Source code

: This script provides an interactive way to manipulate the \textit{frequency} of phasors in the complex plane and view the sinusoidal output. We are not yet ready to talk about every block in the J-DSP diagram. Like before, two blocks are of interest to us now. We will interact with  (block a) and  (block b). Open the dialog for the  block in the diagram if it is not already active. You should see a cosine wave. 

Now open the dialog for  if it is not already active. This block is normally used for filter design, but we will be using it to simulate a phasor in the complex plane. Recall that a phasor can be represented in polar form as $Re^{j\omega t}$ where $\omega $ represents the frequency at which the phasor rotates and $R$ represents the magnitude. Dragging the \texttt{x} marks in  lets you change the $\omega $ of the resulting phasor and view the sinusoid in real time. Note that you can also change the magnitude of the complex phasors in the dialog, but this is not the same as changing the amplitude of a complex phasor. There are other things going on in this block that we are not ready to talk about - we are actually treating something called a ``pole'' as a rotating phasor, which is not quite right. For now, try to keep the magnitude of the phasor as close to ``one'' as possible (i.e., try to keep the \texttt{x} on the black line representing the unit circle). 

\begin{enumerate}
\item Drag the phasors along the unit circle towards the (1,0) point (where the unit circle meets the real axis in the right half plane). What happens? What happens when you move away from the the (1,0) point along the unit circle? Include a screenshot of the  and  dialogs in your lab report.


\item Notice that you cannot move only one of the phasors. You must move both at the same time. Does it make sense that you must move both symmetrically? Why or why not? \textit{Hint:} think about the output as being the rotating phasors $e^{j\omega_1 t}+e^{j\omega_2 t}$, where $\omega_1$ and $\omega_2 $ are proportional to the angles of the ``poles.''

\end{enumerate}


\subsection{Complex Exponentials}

◆ ◆ ◆

• Task to carry out:
Reproduce the records above exactly, from the first line to the line that holds "a cosine wave.", inclusive, and omit everything after it.

• Task solution:
Source code

: This script provides an interactive way to manipulate the \textit{frequency} of phasors in the complex plane and view the sinusoidal output. We are not yet ready to talk about every block in the J-DSP diagram. Like before, two blocks are of interest to us now. We will interact with  (block a) and  (block b). Open the dialog for the  block in the diagram if it is not already active. You should see a cosine wave. 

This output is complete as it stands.